L'Australie confirme le premier cas de grippe aviaire H5N1 chez un mammifère sur le continent, une otarie à fourrure
Les autorités d'Australie-Méridionale ont identifié la grippe aviaire H5N1 chez une otarie à fourrure morte à Beachport, marquant la première détection sur le continent australien alors que les cas chez la faune sauvage augmentent.

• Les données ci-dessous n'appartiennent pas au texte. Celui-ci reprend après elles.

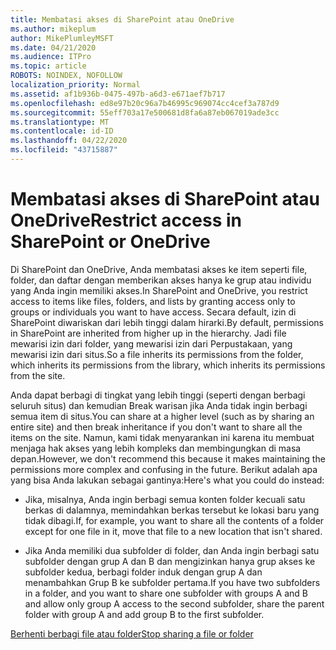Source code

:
 ```yaml
---
title: Membatasi akses di SharePoint atau OneDrive
ms.author: mikeplum
author: MikePlumleyMSFT
ms.date: 04/21/2020
ms.audience: ITPro
ms.topic: article
ROBOTS: NOINDEX, NOFOLLOW
localization_priority: Normal
ms.assetid: af1b936b-0475-497b-a6d3-e671aef7b717
ms.openlocfilehash: ed8e97b20c96a7b46995c969074cc4cef3a787d9
ms.sourcegitcommit: 55eff703a17e500681d8fa6a87eb067019ade3cc
ms.translationtype: MT
ms.contentlocale: id-ID
ms.lasthandoff: 04/22/2020
ms.locfileid: "43715887"
---
```

# <a name="restrict-access-in-sharepoint-or-onedrive"></a><span data-ttu-id="b1b56-102">Membatasi akses di SharePoint atau OneDrive</span><span class="sxs-lookup"><span data-stu-id="b1b56-102">Restrict access in SharePoint or OneDrive</span></span>

<span data-ttu-id="b1b56-103">Di SharePoint dan OneDrive, Anda membatasi akses ke item seperti file, folder, dan daftar dengan memberikan akses hanya ke grup atau individu yang Anda ingin memiliki akses.</span><span class="sxs-lookup"><span data-stu-id="b1b56-103">In SharePoint and OneDrive, you restrict access to items like files, folders, and lists by granting access only to groups or individuals you want to have access.</span></span> <span data-ttu-id="b1b56-104">Secara default, izin di SharePoint diwariskan dari lebih tinggi dalam hirarki.</span><span class="sxs-lookup"><span data-stu-id="b1b56-104">By default, permissions in SharePoint are inherited from higher up in the hierarchy.</span></span> <span data-ttu-id="b1b56-105">Jadi file mewarisi izin dari folder, yang mewarisi izin dari Perpustakaan, yang mewarisi izin dari situs.</span><span class="sxs-lookup"><span data-stu-id="b1b56-105">So a file inherits its permissions from the folder, which inherits its permissions from the library, which inherits its permissions from the site.</span></span>
  
<span data-ttu-id="b1b56-106">Anda dapat berbagi di tingkat yang lebih tinggi (seperti dengan berbagi seluruh situs) dan kemudian Break warisan jika Anda tidak ingin berbagi semua item di situs.</span><span class="sxs-lookup"><span data-stu-id="b1b56-106">You can share at a higher level (such as by sharing an entire site) and then break inheritance if you don't want to share all the items on the site.</span></span> <span data-ttu-id="b1b56-107">Namun, kami tidak menyarankan ini karena itu membuat menjaga hak akses yang lebih kompleks dan membingungkan di masa depan.</span><span class="sxs-lookup"><span data-stu-id="b1b56-107">However, we don't recommend this because it makes maintaining the permissions more complex and confusing in the future.</span></span> <span data-ttu-id="b1b56-108">Berikut adalah apa yang bisa Anda lakukan sebagai gantinya:</span><span class="sxs-lookup"><span data-stu-id="b1b56-108">Here's what you could do instead:</span></span>
  
- <span data-ttu-id="b1b56-109">Jika, misalnya, Anda ingin berbagi semua konten folder kecuali satu berkas di dalamnya, memindahkan berkas tersebut ke lokasi baru yang tidak dibagi.</span><span class="sxs-lookup"><span data-stu-id="b1b56-109">If, for example, you want to share all the contents of a folder except for one file in it, move that file to a new location that isn't shared.</span></span>
    
- <span data-ttu-id="b1b56-110">Jika Anda memiliki dua subfolder di folder, dan Anda ingin berbagi satu subfolder dengan grup A dan B dan mengizinkan hanya grup akses ke subfolder kedua, berbagi folder induk dengan grup A dan menambahkan Grup B ke subfolder pertama.</span><span class="sxs-lookup"><span data-stu-id="b1b56-110">If you have two subfolders in a folder, and you want to share one subfolder with groups A and B and allow only group A access to the second subfolder, share the parent folder with group A and add group B to the first subfolder.</span></span>
    
[<span data-ttu-id="b1b56-111">Berhenti berbagi file atau folder</span><span class="sxs-lookup"><span data-stu-id="b1b56-111">Stop sharing a file or folder </span></span>](https://go.microsoft.com/fwlink/?linkid=2008861)
  

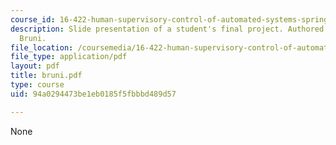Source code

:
 ```yaml
---
course_id: 16-422-human-supervisory-control-of-automated-systems-spring-2004
description: Slide presentation of a student's final project. Authored by Sylvain
  Bruni.
file_location: /coursemedia/16-422-human-supervisory-control-of-automated-systems-spring-2004/94a0294473be1eb0185f5fbbbd489d57_bruni.pdf
file_type: application/pdf
layout: pdf
title: bruni.pdf
type: course
uid: 94a0294473be1eb0185f5fbbbd489d57

---
```

None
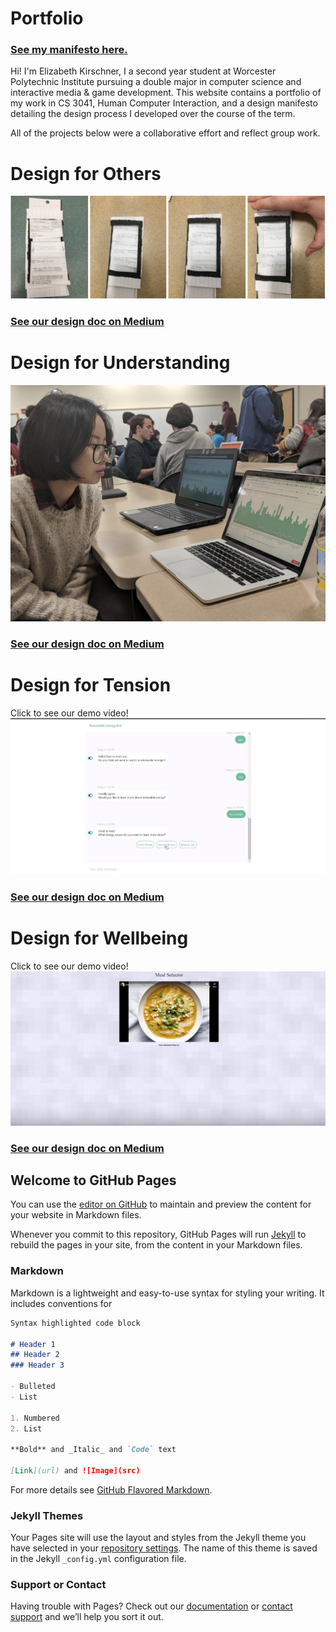 # Portfolio
### [See my manifesto here.](https://elizabethkirschner.github.io/CS3041DesignManifesto/DesignManifesto) 

Hi! I'm Elizabeth Kirschner, I a second year student at Worcester Polytechnic Institute pursuing a double major in computer science and interactive media & game development.  This website contains a portfolio of my work in CS 3041, Human Computer Interaction, and a design manifesto detailing the design process I developed over the course of the term.

All of the projects below were a collaborative effort and reflect group work.

# Design for Others

![image](https://raw.githubusercontent.com/elizabethkirschner/CS3041DesignManifesto/master/Screenshot%202018-12-12%2021.08.33.png)

### [See our design doc on Medium](https://medium.com/@ethanlichang/design-for-others-e0a5da8331f8)

# Design for Understanding
![Tester Image](https://raw.githubusercontent.com/elizabethkirschner/CS3041DesignManifesto/master/IMG_20181113_185818.jpg)

### [See our design doc on Medium](https://medium.com/@elizabethekirschner/summary-bdada65d0ad1)

# Design for Tension
Click to see our demo video!
[![Design For Tension](https://raw.githubusercontent.com/elizabethkirschner/CS3041DesignManifesto/master/Screenshot%202018-12-12%2017.21.45.png)](https://www.youtube.com/watch?v=G2qqMcmWILE&feature=youtu.be)

### [See our design doc on Medium](https://medium.com/@elizabethekirschner/design-for-tension-3dab831bc893)

# Design for Wellbeing
Click to see our demo video!
[![Design for wellbeing](https://raw.githubusercontent.com/elizabethkirschner/CS3041DesignManifesto/master/Screenshot%202018-12-12%2021.12.13.png)](https://www.youtube.com/watch?v=M3CerGFKxnU)

### [See our design doc on Medium](https://medium.com/@elizabethekirschner/design-for-wel-9ce2a39378c)


## Welcome to GitHub Pages
You can use the [editor on GitHub](https://github.com/elizabethkirschner/CS3041DesignManifesto/edit/master/README.md) to maintain and preview the content for your website in Markdown files.

Whenever you commit to this repository, GitHub Pages will run [Jekyll](https://jekyllrb.com/) to rebuild the pages in your site, from the content in your Markdown files.

### Markdown

Markdown is a lightweight and easy-to-use syntax for styling your writing. It includes conventions for

```markdown
Syntax highlighted code block

# Header 1
## Header 2
### Header 3

- Bulleted
- List

1. Numbered
2. List

**Bold** and _Italic_ and `Code` text

[Link](url) and ![Image](src)
```

For more details see [GitHub Flavored Markdown](https://guides.github.com/features/mastering-markdown/).

### Jekyll Themes

Your Pages site will use the layout and styles from the Jekyll theme you have selected in your [repository settings](https://github.com/elizabethkirschner/CS3041DesignManifesto/settings). The name of this theme is saved in the Jekyll `_config.yml` configuration file.

### Support or Contact 

Having trouble with Pages? Check out our [documentation](https://help.github.com/categories/github-pages-basics/) or [contact support](https://github.com/contact) and we’ll help you sort it out.
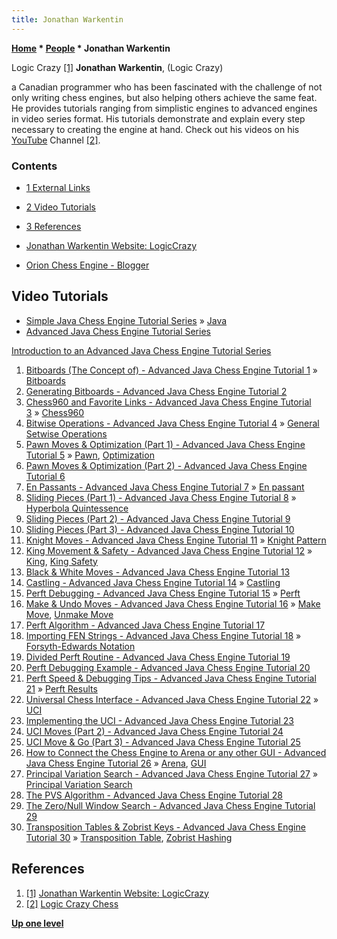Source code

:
 ```yaml
---
title: Jonathan Warkentin
---
```

**[Home](Home "Home") \* [People](People "People") \* Jonathan Warkentin**



 [](https://sites.google.com/site/jonathanwarkentinlogiccrazy/) Logic Crazy <a id="cite-note-1" href="#cite-ref-1">[1]</a> 
**Jonathan Warkentin**, (Logic Crazy)  

a Canadian programmer who has been fascinated with the challenge of not only writing chess engines, 
but also helping others achieve the same feat. He provides tutorials ranging from simplistic engines to advanced engines in video series format. 
His tutorials demonstrate and explain every step necessary to creating the engine at hand. 
Check out his videos on his [YouTube](https://en.wikipedia.org/wiki/YouTube) Channel <a id="cite-note-2" href="#cite-ref-2">[2]</a>. 



### Contents


* [1 External Links](#external-links)
* [2 Video Tutorials](#video-tutorials)
* [3 References](#references)






* [Jonathan Warkentin Website: LogicCrazy](https://sites.google.com/site/jonathanwarkentinlogiccrazy/)
* [Orion Chess Engine - Blogger](http://orionchessengine.blogspot.com/)


## Video Tutorials


* [Simple Java Chess Engine Tutorial Series](https://www.youtube.com/playlist?list=PLQV5mozTHmaffB0rBsD6m9VN1azgo5wXl) » [Java](Java "Java")
* [Advanced Java Chess Engine Tutorial Series](https://www.youtube.com/playlist?list=PLQV5mozTHmacMeRzJCW_8K3qw2miYqd0c)


 [Introduction to an Advanced Java Chess Engine Tutorial Series](https://youtu.be/V_2-LOvr5E8)
1. [Bitboards (The Concept of) - Advanced Java Chess Engine Tutorial 1](https://youtu.be/a5IGltn95Bk) » [Bitboards](Bitboards "Bitboards")
2. [Generating Bitboards - Advanced Java Chess Engine Tutorial 2](https://youtu.be/cy3xhKk1-ns)
3. [Chess960 and Favorite Links - Advanced Java Chess Engine Tutorial 3](https://youtu.be/21HYZ8JcOSA) » [Chess960](Chess960 "Chess960")
4. [Bitwise Operations - Advanced Java Chess Engine Tutorial 4](https://youtu.be/2XgpJp2LDdM) » [General Setwise Operations](General_Setwise_Operations "General Setwise Operations")
5. [Pawn Moves & Optimization (Part 1) - Advanced Java Chess Engine Tutorial 5](https://youtu.be/lVt8WREHirk) » [Pawn](Pawn "Pawn"), [Optimization](Optimization "Optimization")
6. [Pawn Moves & Optimization (Part 2) - Advanced Java Chess Engine Tutorial 6](https://youtu.be/YHeV9sfLCro)
7. [En Passants - Advanced Java Chess Engine Tutorial 7](https://youtu.be/q0wt3m2btlQ) » [En passant](En_passant "En passant")
8. [Sliding Pieces (Part 1) - Advanced Java Chess Engine Tutorial 8](https://youtu.be/bCH4YK6oq8M) » [Hyperbola Quintessence](Hyperbola_Quintessence "Hyperbola Quintessence")
9. [Sliding Pieces (Part 2) - Advanced Java Chess Engine Tutorial 9](https://youtu.be/1OG-YVm7aHI)
10. [Sliding Pieces (Part 3) - Advanced Java Chess Engine Tutorial 10](https://youtu.be/EiJrEm9aNkQ)
11. [Knight Moves - Advanced Java Chess Engine Tutorial 11](https://youtu.be/EVJptiAqFSQ) » [Knight Pattern](Knight_Pattern "Knight Pattern")
12. [King Movement & Safety - Advanced Java Chess Engine Tutorial 12](https://youtu.be/BOgCppJco2I) » [King](King "King"), [King Safety](King_Safety "King Safety")
13. [Black & White Moves - Advanced Java Chess Engine Tutorial 13](https://youtu.be/rydv2Si5Lt0)
14. [Castling - Advanced Java Chess Engine Tutorial 14](https://youtu.be/a9-FxSx8yUY) » [Castling](Castling "Castling")
15. [Perft Debugging - Advanced Java Chess Engine Tutorial 15](https://youtu.be/A0HJbwRwILk) » [Perft](Perft "Perft")
16. [Make & Undo Moves - Advanced Java Chess Engine Tutorial 16](https://youtu.be/DgsVSZZjIko) » [Make Move](Make_Move "Make Move"), [Unmake Move](Unmake_Move "Unmake Move")
17. [Perft Algorithm - Advanced Java Chess Engine Tutorial 17](https://youtu.be/B9AEQphRkg8)
18. [Importing FEN Strings - Advanced Java Chess Engine Tutorial 18](https://youtu.be/lARzBG-OuW8) » [Forsyth-Edwards Notation](Forsyth-Edwards_Notation "Forsyth-Edwards Notation")
19. [Divided Perft Routine - Advanced Java Chess Engine Tutorial 19](https://youtu.be/DNvK3lhb6ag)
20. [Perft Debugging Example - Advanced Java Chess Engine Tutorial 20](https://youtu.be/bAONObdxF54)
21. [Perft Speed & Debugging Tips - Advanced Java Chess Engine Tutorial 21](https://youtu.be/BIzAfg5sdqg) » [Perft Results](Perft_Results "Perft Results")
22. [Universal Chess Interface - Advanced Java Chess Engine Tutorial 22](https://youtu.be/vuvTFNreykk) » [UCI](UCI "UCI")
23. [Implementing the UCI - Advanced Java Chess Engine Tutorial 23](https://youtu.be/D4DBE4UQoAY)
24. [UCI Moves (Part 2) - Advanced Java Chess Engine Tutorial 24](https://youtu.be/9BrV87doCAM)
25. [UCI Move & Go (Part 3) - Advanced Java Chess Engine Tutorial 25](https://youtu.be/p1YoD30--AM)
26. [How to Connect the Chess Engine to Arena or any other GUI - Advanced Java Chess Engine Tutorial 26](https://youtu.be/ghn0RLx2jLs) » [Arena](Arena "Arena"), [GUI](GUI "GUI")
27. [Principal Variation Search - Advanced Java Chess Engine Tutorial 27](https://youtu.be/1YdBLgmoV_E) » [Principal Variation Search](Principal_Variation_Search "Principal Variation Search")
28. [The PVS Algorithm - Advanced Java Chess Engine Tutorial 28](https://youtu.be/2Go0IPVoTtY)
29. [The Zero/Null Window Search - Advanced Java Chess Engine Tutorial 29](https://youtu.be/4FixQ-laeLQ)
30. [Transposition Tables & Zobrist Keys - Advanced Java Chess Engine Tutorial 30](https://youtu.be/QYNRvMolN20) » [Transposition Table](Transposition_Table "Transposition Table"), [Zobrist Hashing](Zobrist_Hashing "Zobrist Hashing")


## References


1. <a id="cite-ref-1" href="#cite-note-1">[1]</a> [Jonathan Warkentin Website: LogicCrazy](https://sites.google.com/site/jonathanwarkentinlogiccrazy/)
2. <a id="cite-ref-2" href="#cite-note-2">[2]</a> [Logic Crazy Chess](https://www.youtube.com/channel/UCmMjMHTeUEBJJZhxix-N-yg)

**[Up one level](People "People")**







 
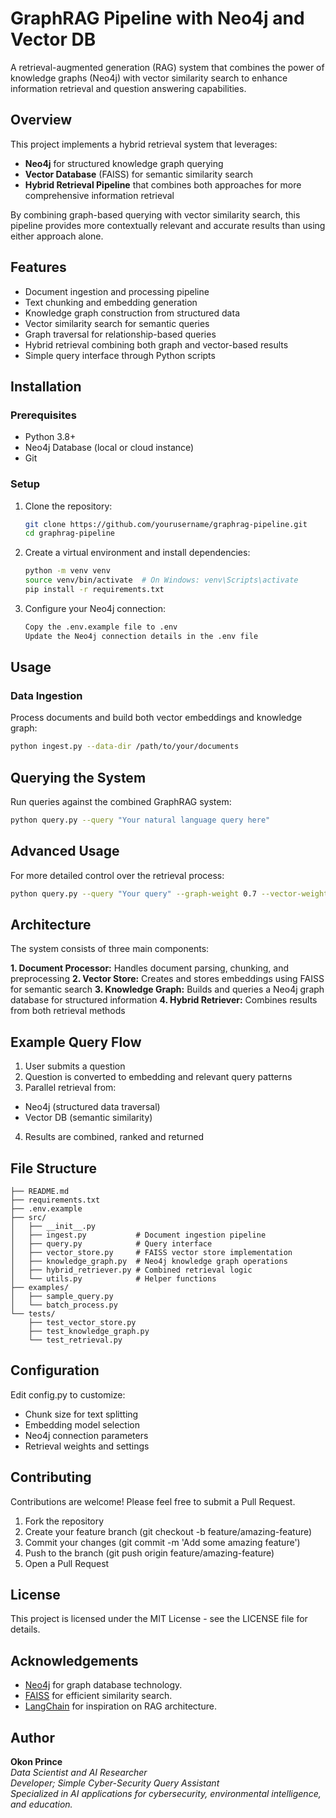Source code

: # GraphRAG Pipeline with Neo4j and Vector DB

A retrieval-augmented generation (RAG) system that combines the power of knowledge graphs (Neo4j) with vector similarity search to enhance information retrieval and question answering capabilities.

## Overview

This project implements a hybrid retrieval system that leverages:
- **Neo4j** for structured knowledge graph querying
- **Vector Database** (FAISS) for semantic similarity search
- **Hybrid Retrieval Pipeline** that combines both approaches for more comprehensive information retrieval

By combining graph-based querying with vector similarity search, this pipeline provides more contextually relevant and accurate results than using either approach alone.

## Features

- Document ingestion and processing pipeline
- Text chunking and embedding generation
- Knowledge graph construction from structured data
- Vector similarity search for semantic queries
- Graph traversal for relationship-based queries
- Hybrid retrieval combining both graph and vector-based results
- Simple query interface through Python scripts

## Installation

### Prerequisites

- Python 3.8+
- Neo4j Database (local or cloud instance)
- Git

### Setup

1. Clone the repository:
   ```bash
   git clone https://github.com/yourusername/graphrag-pipeline.git
   cd graphrag-pipeline
   ```
   
2. Create a virtual environment and install dependencies:
   ```bash
   python -m venv venv
   source venv/bin/activate  # On Windows: venv\Scripts\activate
   pip install -r requirements.txt
   ```

3. Configure your Neo4j connection:
   ```bash
   Copy the .env.example file to .env
   Update the Neo4j connection details in the .env file
   ```
## Usage

### Data Ingestion
Process documents and build both vector embeddings and knowledge graph:
```bash
python ingest.py --data-dir /path/to/your/documents
```
## Querying the System
Run queries against the combined GraphRAG system:
```bash
python query.py --query "Your natural language query here"
```

## Advanced Usage
For more detailed control over the retrieval process:
```bash
python query.py --query "Your query" --graph-weight 0.7 --vector-weight 0.3 --top-k 5
```

##  Architecture
The system consists of three main components:

**1. Document Processor:** Handles document parsing, chunking, and preprocessing
**2. Vector Store:** Creates and stores embeddings using FAISS for semantic search
**3. Knowledge Graph:** Builds and queries a Neo4j graph database for structured information
**4. Hybrid Retriever:** Combines results from both retrieval methods

## Example Query Flow

1. User submits a question
2. Question is converted to embedding and relevant query patterns
3. Parallel retrieval from:

- Neo4j (structured data traversal)
- Vector DB (semantic similarity)


4. Results are combined, ranked and returned

## File Structure
```text
├── README.md
├── requirements.txt
├── .env.example
├── src/
│   ├── __init__.py
│   ├── ingest.py           # Document ingestion pipeline
│   ├── query.py            # Query interface
│   ├── vector_store.py     # FAISS vector store implementation
│   ├── knowledge_graph.py  # Neo4j knowledge graph operations
│   ├── hybrid_retriever.py # Combined retrieval logic
│   └── utils.py            # Helper functions
├── examples/
│   ├── sample_query.py
│   └── batch_process.py
└── tests/
    ├── test_vector_store.py
    ├── test_knowledge_graph.py
    └── test_retrieval.py
```


## Configuration
Edit config.py to customize:

- Chunk size for text splitting
- Embedding model selection
- Neo4j connection parameters
- Retrieval weights and settings


## Contributing
Contributions are welcome! Please feel free to submit a Pull Request.

1. Fork the repository
2. Create your feature branch (git checkout -b feature/amazing-feature)
3. Commit your changes (git commit -m 'Add some amazing feature')
4. Push to the branch (git push origin feature/amazing-feature)
4. Open a Pull Request

## License
This project is licensed under the MIT License - see the LICENSE file for details.

## Acknowledgements
-   [Neo4j](https://neo4j.com/) for graph database technology.
-   [FAISS](https://github.com/facebookresearch/faiss) for efficient similarity search.
-   [LangChain](https://github.com/langchain-ai/langchain) for inspiration on RAG architecture.
    
## Author

**Okon Prince**  
*Data Scientist and AI Researcher  
Developer; Simple Cyber-Security Query Assistant  
Specialized in AI applications for cybersecurity, environmental intelligence, and education.*
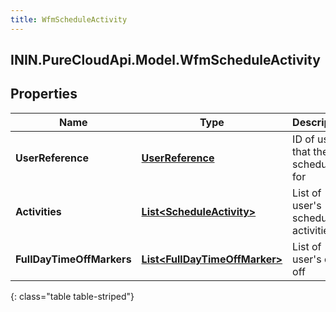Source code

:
 ```yaml
---
title: WfmScheduleActivity
---
```

## ININ.PureCloudApi.Model.WfmScheduleActivity

## Properties

|Name | Type | Description | Notes|
|------------ | ------------- | ------------- | -------------|
| **UserReference** | [**UserReference**](UserReference.html) | ID of user that the schedule is for | [optional] |
| **Activities** | [**List&lt;ScheduleActivity&gt;**](ScheduleActivity.html) | List of user&#39;s scheduled activities | [optional] |
| **FullDayTimeOffMarkers** | [**List&lt;FullDayTimeOffMarker&gt;**](FullDayTimeOffMarker.html) | List of user&#39;s days off | [optional] |
{: class="table table-striped"}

Première détection d'un mammifère sur le continent australien
Les autorités de la faune d'Australie-Méridionale ont confirmé dimanche 23 août 2026 qu'une otarie à fourrure morte avait été testée positive à la grippe aviaire H5N1. Un membre du public a découvert la carcasse de l'otarie le mercredi 19 août 2026 à Beachport, sur la côte calcaire (Limestone Coast) de l'État. Beachport se trouve entre 300 et 310 kilomètres (186 à 192 miles) au sud d'Adélaïde, la capitale de l'État. Les examinateurs vétérinaires de l'État ont signalé que l'animal ne présentait aucune blessure physique externe avant les tests de diagnostic. Cette confirmation marque le premier cas connu de grippe aviaire H5N1 chez un mammifère sur le continent australien. Les otaries à fourrure habitent les eaux côtières de la région, avec une population estimée à 100 000 animaux rien qu'en Australie-Méridionale.
Trajectoire de l'épidémie à travers les espèces
La détection chez un mammifère fait suite à une expansion régulière de la souche de grippe aviaire hautement pathogène depuis son arrivée dans la région. L'Australie a été le dernier continent à documenter la grippe aviaire sur son territoire, restant exempte du pathogène jusqu'à fin 2025, lorsque des infections sont apparues sur le territoire subantarctique de l'île Heard. Cette épidémie subantarctique a tué plus de 13 000 bébés phoques avant que le virus n'atteigne le continent australien en juin 2026. L'introduction sur le continent a commencé parmi les populations d'oiseaux de mer migrateurs et s'est ensuite transférée aux colonies d'oiseaux indigènes le long des côtes sud.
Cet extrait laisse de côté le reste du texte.